How can the difficult Gaussian integral be solved using standard tricks?

[Ben D.]

Hi everyone,

in the course of trying to solve a rather complicated statistics problem, I stumbled upon a few difficult integrals. The most difficult looks like:

$$I(k,a,b,c) = \int_{-\infty}^{\infty} dx\, \frac{e^{i k x} e^{-\frac{x^2}{2}} x}{(a + 2 i x)(b+2 i x)(c+2 i x)}$$

where $$a,b,c$$ are real positive numbers and $$k$$ is a real number. This integral cannot be done by simple contour integration because of the Gaussian factor. From the context, I expect error functions to appear in the solution.

Any clever ideas?

B.D.

 

[fzero]

Hi everyone,

in the course of trying to solve a rather complicated statistics problem, I stumbled upon a few difficult integrals. The most difficult looks like:

$$I(k,a,b,c) = \int_{-\infty}^{\infty} dx\, \frac{e^{i k x} e^{-\frac{x^2}{2}} x}{(a + 2 i x)(b+2 i x)(c+2 i x)}$$

I think you can do this with a few standard tricks.
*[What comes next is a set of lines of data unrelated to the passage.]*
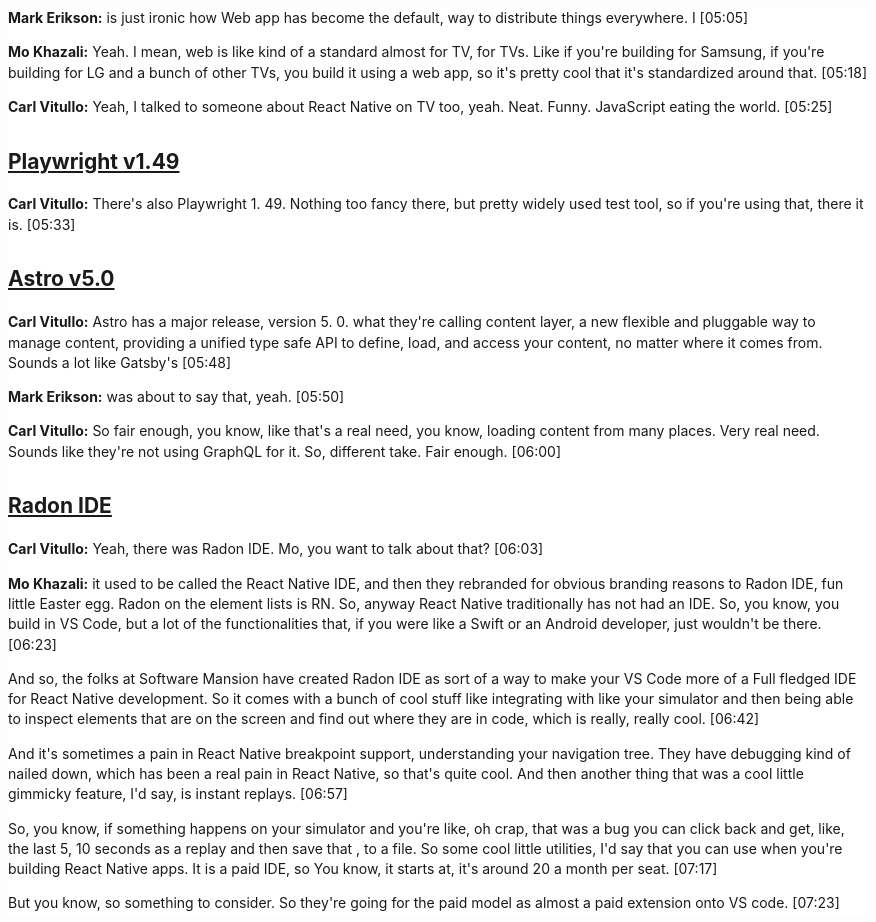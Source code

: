 **Mark Erikson:** is just ironic how Web app has become the default, way to distribute things everywhere. I [05:05]

**Mo Khazali:** Yeah. I mean, web is like kind of a standard almost for TV, for TVs. Like if you're building for Samsung, if you're building for LG and a bunch of other TVs, you build it using a web app, so it's pretty cool that it's standardized around that. [05:18]

**Carl Vitullo:** Yeah, I talked to someone about React Native on TV too, yeah. Neat. Funny. JavaScript eating the world. [05:25]

## [Playwright v1.49](https://playwright.dev/docs/release-notes)

**Carl Vitullo:** There's also Playwright 1. 49. Nothing too fancy there, but pretty widely used test tool, so if you're using that, there it is. [05:33]

## [Astro v5.0](https://astro.build/blog/astro-5/)

**Carl Vitullo:** Astro has a major release, version 5. 0. what they're calling content layer, a new flexible and pluggable way to manage content, providing a unified type safe API to define, load, and access your content, no matter where it comes from. Sounds a lot like Gatsby's [05:48]

**Mark Erikson:** was about to say that, yeah. [05:50]

**Carl Vitullo:** So fair enough, you know, like that's a real need, you know, loading content from many places. Very real need. Sounds like they're not using GraphQL for it. So, different take. Fair enough. [06:00]

## [Radon IDE](https://ide.swmansion.com/)

**Carl Vitullo:** Yeah, there was Radon IDE. Mo, you want to talk about that? [06:03]

**Mo Khazali:** it used to be called the React Native IDE, and then they rebranded for obvious branding reasons to Radon IDE, fun little Easter egg. Radon on the element lists is RN. So, anyway React Native traditionally has not had an IDE. So, you know, you build in VS Code, but a lot of the functionalities that, if you were like a Swift or an Android developer, just wouldn't be there. [06:23]

And so, the folks at Software Mansion have created Radon IDE as sort of a way to make your VS Code more of a Full fledged IDE for React Native development. So it comes with a bunch of cool stuff like integrating with like your simulator and then being able to inspect elements that are on the screen and find out where they are in code, which is really, really cool. [06:42]

And it's sometimes a pain in React Native breakpoint support, understanding your navigation tree. They have debugging kind of nailed down, which has been a real pain in React Native, so that's quite cool. And then another thing that was a cool little gimmicky feature, I'd say, is instant replays. [06:57]

So, you know, if something happens on your simulator and you're like, oh crap, that was a bug you can click back and get, like, the last 5, 10 seconds as a replay and then save that , to a file. So some cool little utilities, I'd say that you can use when you're building React Native apps. It is a paid IDE, so You know, it starts at, it's around 20 a month per seat. [07:17]

But you know, so something to consider. So they're going for the paid model as almost a paid extension onto VS code. [07:23]
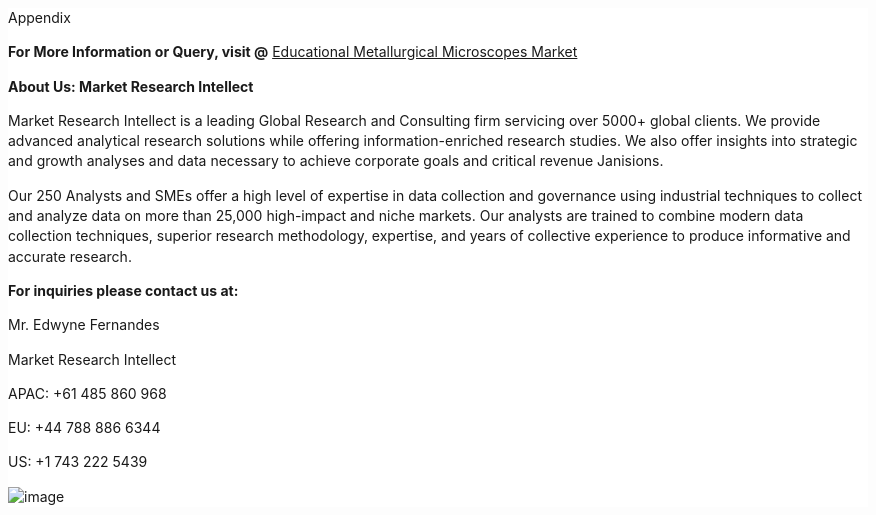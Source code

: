 Appendix</span></em></p><p><span class="font-[700]"><strong>For More Information or Query, visit&nbsp;@</strong>&nbsp;</span><span class="font-[700]"><a href="https://www.marketresearchintellect.com/product/global-educational-metallurgical-microscopes-market-size-and-forecast/?utm_source=Linkedin&utm_medium=017" target="_blank" data-tracking-control-name="article-ssr-frontend-pulse_little-text-block" data-tracking-will-navigate="" data-test-link="">Educational Metallurgical Microscopes Market</a></span></p><p><strong><span class="font-[700]">About Us: Market Research Intellect</span></strong></p><p><span class="">Market Research Intellect is a leading Global Research and Consulting firm servicing over 5000+ global clients. We provide advanced analytical research solutions while offering information-enriched research studies.&nbsp;</span>We also offer insights into strategic and growth analyses and data necessary to achieve corporate goals and critical revenue Janisions.</p><p><span class="">Our 250 Analysts and SMEs offer a high level of expertise in data collection and governance using industrial techniques to collect and analyze data on more than 25,000 high-impact and niche markets. Our analysts are trained to combine modern data collection techniques, superior research methodology, expertise, and years of collective experience to produce informative and accurate research.</span></p><p><strong>For inquiries please contact us at:</strong></p><p>Mr. Edwyne Fernandes</p><p>Market Research Intellect</p><p>APAC: +61 485 860 968</p><p>EU: +44 788 886 6344</p><p>US: +1 743 222 5439</p>
![image](https://github.com/user-attachments/assets/55b17291-231a-4afb-b9c2-c4be14c9277a)
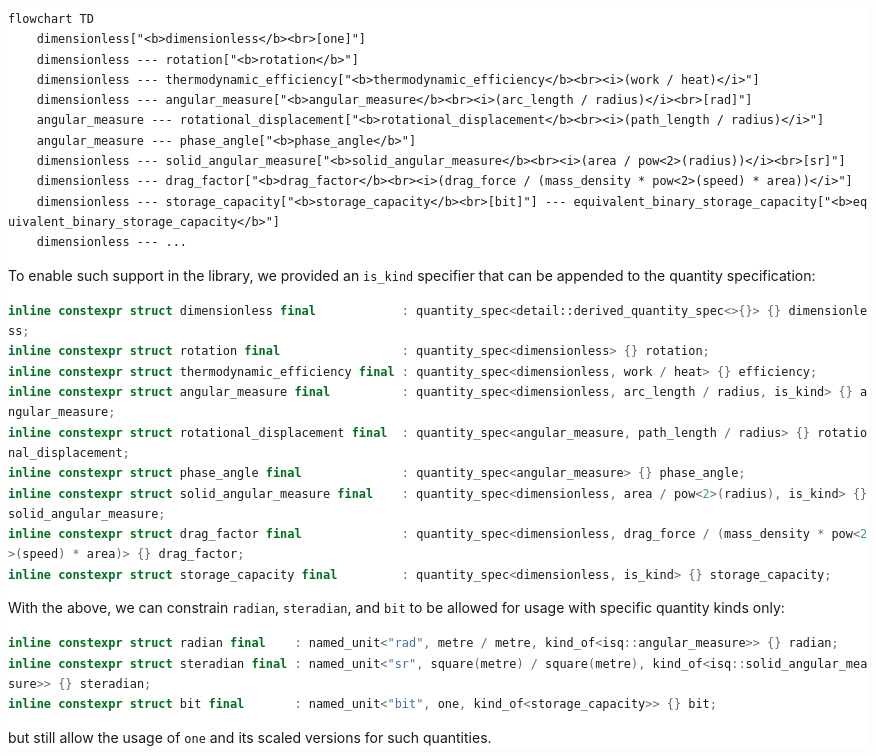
 ```mermaid
flowchart TD
    dimensionless["<b>dimensionless</b><br>[one]"]
    dimensionless --- rotation["<b>rotation</b>"]
    dimensionless --- thermodynamic_efficiency["<b>thermodynamic_efficiency</b><br><i>(work / heat)</i>"]
    dimensionless --- angular_measure["<b>angular_measure</b><br><i>(arc_length / radius)</i><br>[rad]"]
    angular_measure --- rotational_displacement["<b>rotational_displacement</b><br><i>(path_length / radius)</i>"]
    angular_measure --- phase_angle["<b>phase_angle</b>"]
    dimensionless --- solid_angular_measure["<b>solid_angular_measure</b><br><i>(area / pow<2>(radius))</i><br>[sr]"]
    dimensionless --- drag_factor["<b>drag_factor</b><br><i>(drag_force / (mass_density * pow<2>(speed) * area))</i>"]
    dimensionless --- storage_capacity["<b>storage_capacity</b><br>[bit]"] --- equivalent_binary_storage_capacity["<b>equivalent_binary_storage_capacity</b>"]
    dimensionless --- ...
```

To enable such support in the library, we provided an `is_kind` specifier that can be appended
to the quantity specification:

```cpp
inline constexpr struct dimensionless final            : quantity_spec<detail::derived_quantity_spec<>{}> {} dimensionless;
inline constexpr struct rotation final                 : quantity_spec<dimensionless> {} rotation;
inline constexpr struct thermodynamic_efficiency final : quantity_spec<dimensionless, work / heat> {} efficiency;
inline constexpr struct angular_measure final          : quantity_spec<dimensionless, arc_length / radius, is_kind> {} angular_measure;
inline constexpr struct rotational_displacement final  : quantity_spec<angular_measure, path_length / radius> {} rotational_displacement;
inline constexpr struct phase_angle final              : quantity_spec<angular_measure> {} phase_angle;
inline constexpr struct solid_angular_measure final    : quantity_spec<dimensionless, area / pow<2>(radius), is_kind> {} solid_angular_measure;
inline constexpr struct drag_factor final              : quantity_spec<dimensionless, drag_force / (mass_density * pow<2>(speed) * area)> {} drag_factor;
inline constexpr struct storage_capacity final         : quantity_spec<dimensionless, is_kind> {} storage_capacity;
```

With the above, we can constrain `radian`, `steradian`, and `bit` to be allowed for usage with
specific quantity kinds only:

```cpp
inline constexpr struct radian final    : named_unit<"rad", metre / metre, kind_of<isq::angular_measure>> {} radian;
inline constexpr struct steradian final : named_unit<"sr", square(metre) / square(metre), kind_of<isq::solid_angular_measure>> {} steradian;
inline constexpr struct bit final       : named_unit<"bit", one, kind_of<storage_capacity>> {} bit;
```

but still allow the usage of `one` and its scaled versions for such quantities.

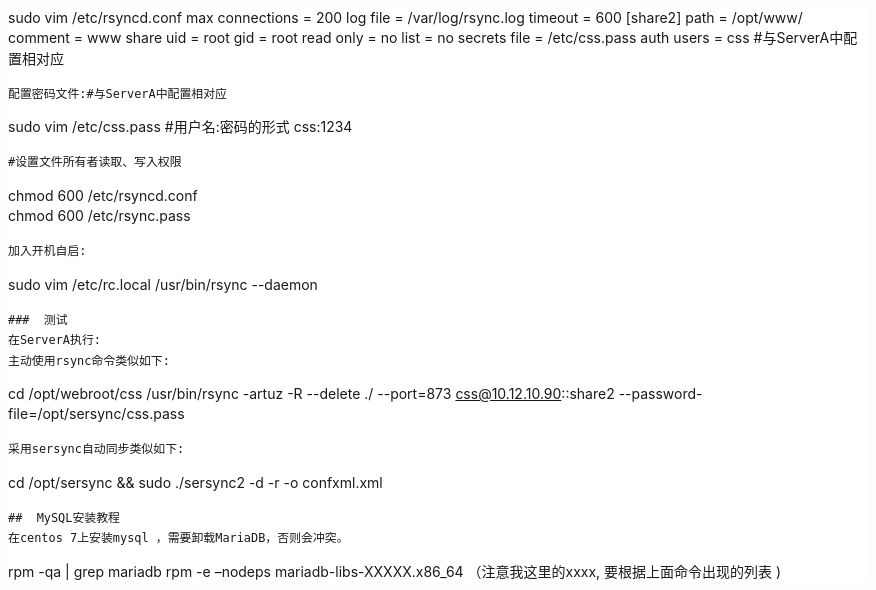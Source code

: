 sudo vim /etc/rsyncd.conf
max connections = 200
log file = /var/log/rsync.log
timeout = 600
[share2]
path = /opt/www/
comment = www share
uid = root
gid = root
read only = no
list = no
secrets file = /etc/css.pass
auth users = css #与ServerA中配置相对应

```
配置密码文件:#与ServerA中配置相对应
```

sudo vim /etc/css.pass #用户名:密码的形式
css:1234

```
#设置文件所有者读取、写入权限
```

chmod 600 /etc/rsyncd.conf  
chmod 600 /etc/rsync.pass 

``` 
加入开机自启:
```

sudo vim /etc/rc.local
/usr/bin/rsync --daemon

```
###  测试 
在ServerA执行:
主动使用rsync命令类似如下:
```

cd /opt/webroot/css
/usr/bin/rsync -artuz -R --delete ./  --port=873 css@10.12.10.90::share2 --password-file=/opt/sersync/css.pass

```
采用sersync自动同步类似如下:
```

cd /opt/sersync && sudo ./sersync2 -d -r -o confxml.xml

```
##  MySQL安装教程 
在centos 7上安装mysql ，需要卸载MariaDB，否则会冲突。
```

rpm -qa | grep mariadb
rpm -e –nodeps mariadb-libs-XXXXX.x86_64 （注意我这里的xxxx, 要根据上面命令出现的列表 )
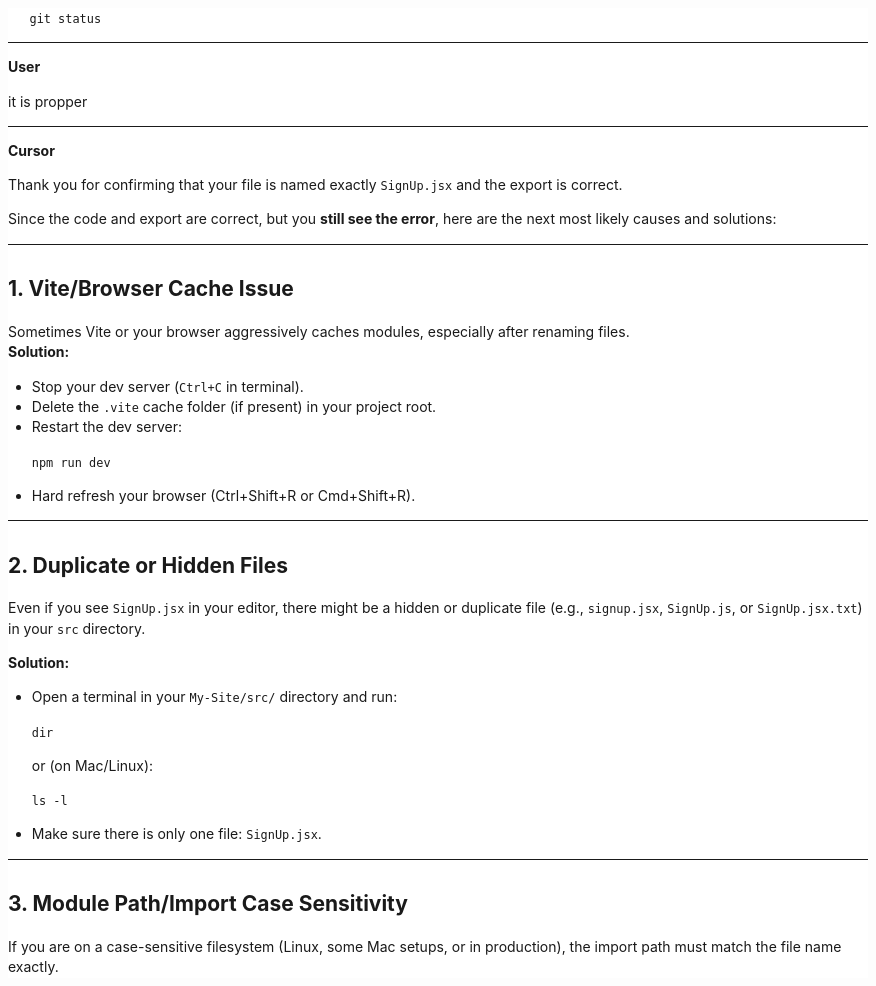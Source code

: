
 ```plaintext
   git status
```

---

**User**

it is propper 

---

**Cursor**

Thank you for confirming that your file is named exactly `SignUp.jsx` and the export is correct.

Since the code and export are correct, but you **still see the error**, here are the next most likely causes and solutions:

---

## 1. **Vite/Browser Cache Issue**

Sometimes Vite or your browser aggressively caches modules, especially after renaming files.  
**Solution:**  
- Stop your dev server (`Ctrl+C` in terminal).
- Delete the `.vite` cache folder (if present) in your project root.
- Restart the dev server:  
  ```
  npm run dev
  ```
- Hard refresh your browser (Ctrl+Shift+R or Cmd+Shift+R).

---

## 2. **Duplicate or Hidden Files**

Even if you see `SignUp.jsx` in your editor, there might be a hidden or duplicate file (e.g., `signup.jsx`, `SignUp.js`, or `SignUp.jsx.txt`) in your `src` directory.

**Solution:**  
- Open a terminal in your `My-Site/src/` directory and run:
  ```
  dir
  ```
  or (on Mac/Linux):
  ```
  ls -l
  ```
- Make sure there is only one file: `SignUp.jsx`.

---

## 3. **Module Path/Import Case Sensitivity**

If you are on a case-sensitive filesystem (Linux, some Mac setups, or in production), the import path must match the file name exactly.

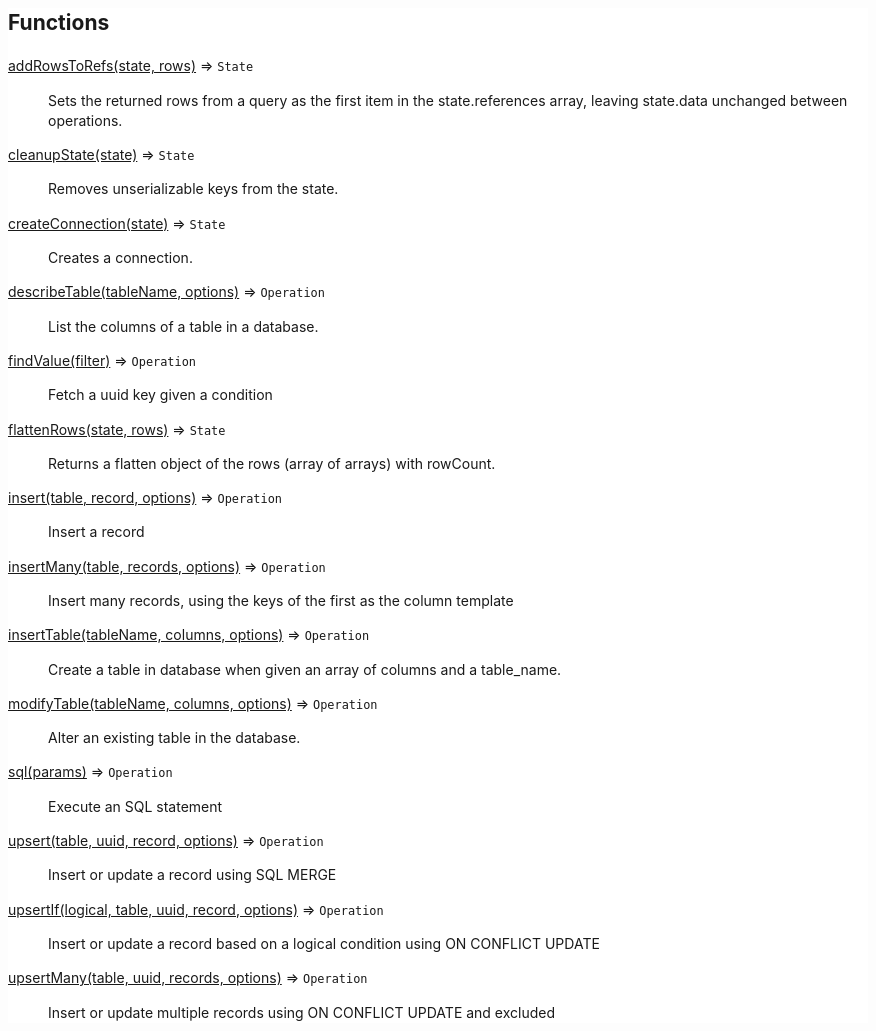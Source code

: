 ## Functions

<dl>
<dt><a href="#addRowsToRefs">addRowsToRefs(state, rows)</a> ⇒ <code>State</code></dt>
<dd><p>Sets the returned rows from a query as the first item in the state.references
array, leaving state.data unchanged between operations.</p>
</dd>
<dt><a href="#cleanupState">cleanupState(state)</a> ⇒ <code>State</code></dt>
<dd><p>Removes unserializable keys from the state.</p>
</dd>
<dt><a href="#createConnection">createConnection(state)</a> ⇒ <code>State</code></dt>
<dd><p>Creates a connection.</p>
</dd>
<dt><a href="#describeTable">describeTable(tableName, options)</a> ⇒ <code>Operation</code></dt>
<dd><p>List the columns of a table in a database.</p>
</dd>
<dt><a href="#findValue">findValue(filter)</a> ⇒ <code>Operation</code></dt>
<dd><p>Fetch a uuid key given a condition</p>
</dd>
<dt><a href="#flattenRows">flattenRows(state, rows)</a> ⇒ <code>State</code></dt>
<dd><p>Returns a flatten object of the rows (array of arrays) with rowCount.</p>
</dd>
<dt><a href="#insert">insert(table, record, options)</a> ⇒ <code>Operation</code></dt>
<dd><p>Insert a record</p>
</dd>
<dt><a href="#insertMany">insertMany(table, records, options)</a> ⇒ <code>Operation</code></dt>
<dd><p>Insert many records, using the keys of the first as the column template</p>
</dd>
<dt><a href="#insertTable">insertTable(tableName, columns, options)</a> ⇒ <code>Operation</code></dt>
<dd><p>Create a table in database when given an array of columns and a table_name.</p>
</dd>
<dt><a href="#modifyTable">modifyTable(tableName, columns, options)</a> ⇒ <code>Operation</code></dt>
<dd><p>Alter an existing table in the database.</p>
</dd>
<dt><a href="#sql">sql(params)</a> ⇒ <code>Operation</code></dt>
<dd><p>Execute an SQL statement</p>
</dd>
<dt><a href="#upsert">upsert(table, uuid, record, options)</a> ⇒ <code>Operation</code></dt>
<dd><p>Insert or update a record using SQL MERGE</p>
</dd>
<dt><a href="#upsertIf">upsertIf(logical, table, uuid, record, options)</a> ⇒ <code>Operation</code></dt>
<dd><p>Insert or update a record based on a logical condition using ON CONFLICT UPDATE</p>
</dd>
<dt><a href="#upsertMany">upsertMany(table, uuid, records, options)</a> ⇒ <code>Operation</code></dt>
<dd><p>Insert or update multiple records using ON CONFLICT UPDATE and excluded</p>
</dd>
</dl>

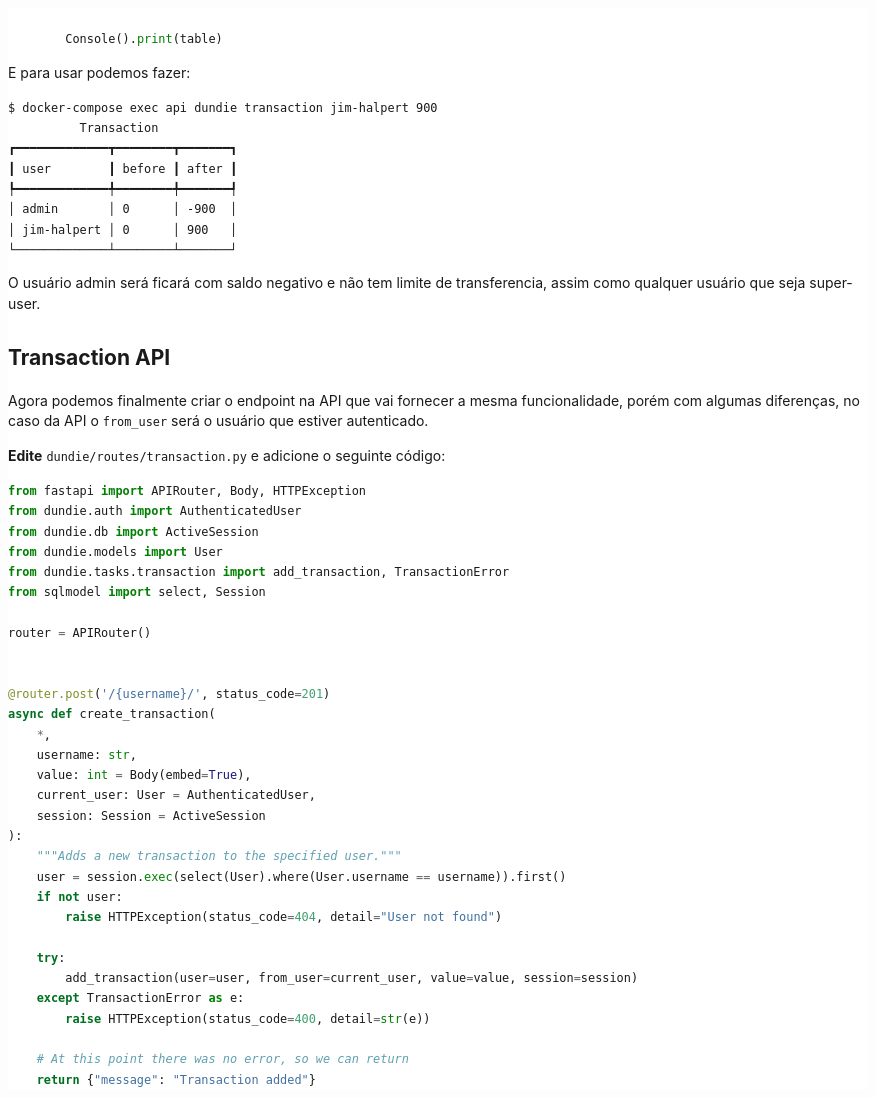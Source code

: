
 ```python

        Console().print(table)
```

E para usar podemos fazer:

```console
$ docker-compose exec api dundie transaction jim-halpert 900
          Transaction           
┏━━━━━━━━━━━━━┳━━━━━━━━┳━━━━━━━┓
┃ user        ┃ before ┃ after ┃
┡━━━━━━━━━━━━━╇━━━━━━━━╇━━━━━━━┩
│ admin       │ 0      │ -900  │
│ jim-halpert │ 0      │ 900   │
└─────────────┴────────┴───────┘
```

O usuário admin será ficará com saldo negativo e não tem limite de transferencia, 
assim como qualquer usuário que seja super-user.

## Transaction API 

Agora podemos finalmente criar o endpoint na API que vai fornecer a mesma funcionalidade,
porém com algumas diferenças, no caso da API o `from_user` será o usuário que estiver autenticado.


**Edite** `dundie/routes/transaction.py` e adicione o seguinte código:

```python
from fastapi import APIRouter, Body, HTTPException
from dundie.auth import AuthenticatedUser
from dundie.db import ActiveSession
from dundie.models import User
from dundie.tasks.transaction import add_transaction, TransactionError
from sqlmodel import select, Session

router = APIRouter()


@router.post('/{username}/', status_code=201)
async def create_transaction(
    *,
    username: str,
    value: int = Body(embed=True),
    current_user: User = AuthenticatedUser,
    session: Session = ActiveSession
):
    """Adds a new transaction to the specified user."""
    user = session.exec(select(User).where(User.username == username)).first()
    if not user:
        raise HTTPException(status_code=404, detail="User not found")

    try:
        add_transaction(user=user, from_user=current_user, value=value, session=session)
    except TransactionError as e:
        raise HTTPException(status_code=400, detail=str(e))

    # At this point there was no error, so we can return
    return {"message": "Transaction added"}
```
First, assume that we can do partial fraction decomposition, so that we can consider three integrals of the form
$$I_{k,a} = \int_{-\infty}^{\infty} dx\, \frac{e^{i k x} e^{-\frac{x^2}{2}} x}{ x - ia/2 }.$$
Next, use the Schwinger parametrization
$$ \frac{1}{x - ia/2 } = -i \int_0^\infty du\, e^{i u(x - i a/2)},$$
so
$$I_{k,a} = -i e^{a/2} \int_0^\infty du\, \int_{-\infty}^{\infty} dx\, e^{i (u+k) x} e^{-\frac{x^2}{2}} x.$$
Next, the factor of $x$ can be handled by replacing it with a derivative $-i d/dk$, so
$$I_{k,a} = -e^{a/2} \frac{d}{dk} \int_0^\infty du\, \int_{-\infty}^{\infty} dx\, e^{i (u+k) x} e^{-\frac{x^2}{2}} .$$
The Gaussian integral is done by completing the square:
$$I_{k,a} = - e^{a/2} \frac{d}{dk} \int_0^\infty du\, \sqrt{2\pi} e^{-(u+k)^2/2 } .$$
Finally, we redefine variable to $u'=u+k$ and use the fundamental theorem of calculus to find
$$I_{k,a} = \sqrt{2\pi} e^{(-k^2 + a)/2} .$$
This has the right behavior in the limit as $k,a\rightarrow 0$.

Note that you can skip the partial fractions and just do a more complicated Schwinger parameterization in your original integral, but I'm not sure that would save too much effort.